FOR 30 years Edith Avery has lovingly tended an allotment outside her back door in Rogerstone - but now it could be taken away from her because it has too many flowers and shrubs and a lack of vegetables.

Rogerstone community council has informed the 89-year-old by letter that her tenancy agreement for the plot has been terminated because she has not complied with regulations.

She was given 14 days to clear it or the council would arrange it and charge her. But until late yesterday Mrs Avery and her family were unable to contact the council since the letter arrived on June 15, leaving her "worried sick" about a deadline on Monday for her to leave the plot.

"I'm afraid I'll wake up one morning and there'll be men here clearing it," said Mrs Avery, an RAF Coastal Command teleprinter operator during the Second World War, and whose late husband Albert served with the Royal Artillery.

"I've grown vegetables and strawberries, but as I've got older, it has gradually switched to flowers and shrubs. It's nice to look out on.

"It's not as if it isn't tended, like a few of the plots around here, which are overgrown?"

Mrs Avery's daughter Sandra Tomaszewski, from Pontllanfraith, said the council finally contacted her after the Argus called it about the situation yesterday.
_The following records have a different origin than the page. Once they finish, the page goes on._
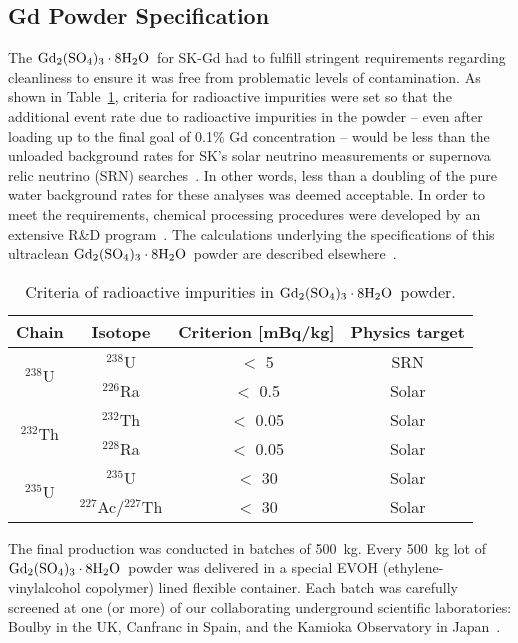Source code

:\documentclass[preprint,12pt]{elsarticle}
\newcommand{\GdSOw}{$\rm Gd_2(\rm SO_4)_3\cdot \rm 8H_2O$\ }
\begin{document}
\subsection{Gd Powder Specification}
\label{S:4-1}
The \GdSOw for SK-Gd had to fulfill stringent requirements regarding cleanliness to ensure it was free from problematic levels of contamination. 
As shown in Table~\ref{tab:RIinGd}, criteria for radioactive impurities were set so that the additional event rate due to radioactive impurities in the powder -- even after loading up to the final goal of 0.1\% Gd concentration -- would be less than the unloaded background rates for SK's solar neutrino measurements or supernova relic neutrino (SRN) searches~\cite{pablo:2017phD}.  In other words, less than a doubling of the pure water background rates for these analyses was deemed acceptable.
In order to meet the requirements, chemical processing procedures were developed by an extensive R\&D program~\cite{egads:2020,Ito:2020ptep}.
The calculations underlying the specifications of this ultraclean \GdSOw powder are described elsewhere~\cite{pablo:2017phD,Ito:2020ptep}.


\begin{table}[htb]
	\centering
	\caption{Criteria of radioactive impurities in \GdSOw powder.}
	\label{tab:RIinGd}
    \vspace*{0.1cm}
    \begin{tabular}{cccc}
	    \hline 
		Chain & Isotope & Criterion [mBq/kg] & Physics target \\
		\hline
		\hline
		\multirow{2}{*}{$^{238}$U}  & $^{238}$U  &  $<$ 5  & SRN  \\
 			                    	& $^{226}$Ra   & $<$ 0.5 & Solar \\
		\hline
		\multirow{2}{*}{$^{232}$Th} & $^{232}$Th   & $<$ 0.05 & Solar \\
			                     	& $^{228}$Ra   & $<$ 0.05 & Solar \\
		\hline
		\multirow{2}{*}{$^{235}$U} & $^{235}$U     & $<$ 30 & Solar \\
			                     	& $^{227}$Ac/$^{227}$Th & $<$ 30 & Solar \\
		\hline
	\end{tabular}
\end{table}



The final production was conducted in batches of 500~kg. Every 500~kg lot of \GdSOw powder was delivered in a special EVOH (ethylene-vinylalcohol copolymer) lined flexible container. Each batch was carefully screened at one (or more) of our collaborating underground scientific laboratories: Boulby in the UK, Canfranc in Spain, and the Kamioka Observatory in Japan~\cite{ikedaLRT}.  
\end{document}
The council told her there would be no eviction on Monday and that it would discuss her mother's plot on Wednesday.

She acknowledged there may be a technical breach of the rules, but said: "I think it's a bit brutal.
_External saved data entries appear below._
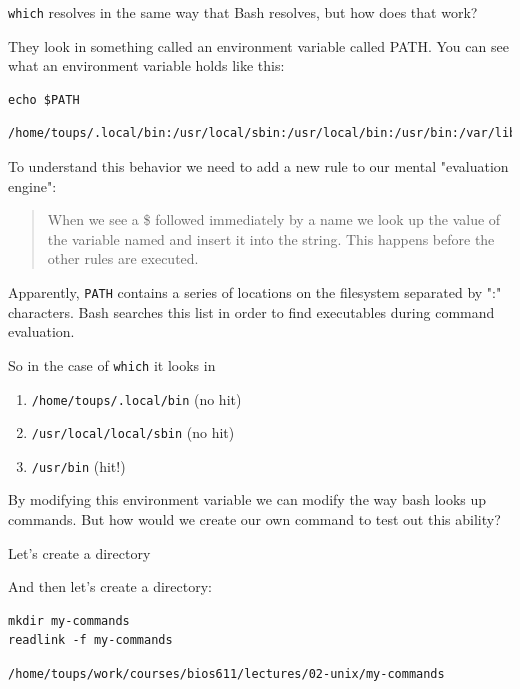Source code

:\documentclass[11pt]{article}
\begin{document}
\texttt{which} resolves in the same way that Bash resolves, but how does that
work?

They look  in something called an environment variable called
PATH. You can see what an environment variable holds like this:

\begin{verbatim}
echo $PATH
\end{verbatim}

\begin{verbatim}
/home/toups/.local/bin:/usr/local/sbin:/usr/local/bin:/usr/bin:/var/lib/flatpak/exports/bin:/usr/bin/site_perl:/usr/bin/vendor_perl:/usr/bin/core_perl:/var/lib/snapd/snap/bin
\end{verbatim}

To understand this behavior we need to add a new rule to our mental
"evaluation engine":

\label{orgbf44417}
\begin{quote}
When we see a \$ followed immediately by a name we look up the value of
the variable named and insert it into the string. This happens before
the other rules are executed.
\end{quote}

Apparently, \texttt{PATH} contains a series of locations on the filesystem
separated by ":" characters. Bash searches this list in order to find
executables during command evaluation.

So in the case of \texttt{which} it looks in 

\begin{enumerate}
\item \texttt{/home/toups/.local/bin} (no hit)
\item \texttt{/usr/local/local/sbin} (no hit)
\item \texttt{/usr/bin} (hit!)
\end{enumerate}

By modifying this environment variable we can modify the way bash
looks up commands. But how would we create our own command to test out
this ability?

Let's create a directory

And then let's create a directory:

\begin{verbatim}
mkdir my-commands
readlink -f my-commands
\end{verbatim}

\begin{verbatim}
/home/toups/work/courses/bios611/lectures/02-unix/my-commands
\end{verbatim}
\end{document}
"My mother took on this allotment when no-one else wanted it, to keep it tidy outside the house."

Newport West MP Paul Flynn has taken up Mrs Avery's case.

"Mrs Avery has worked this plot for 30 years and it is very well tended, a credit to her," he said.

"I can't understand why the council is taking this stance. It's nonsense."

The council's clerk is on holiday until Monday, and a message on the council's answerphone asks people who have received allotment termination notices to reply in writing.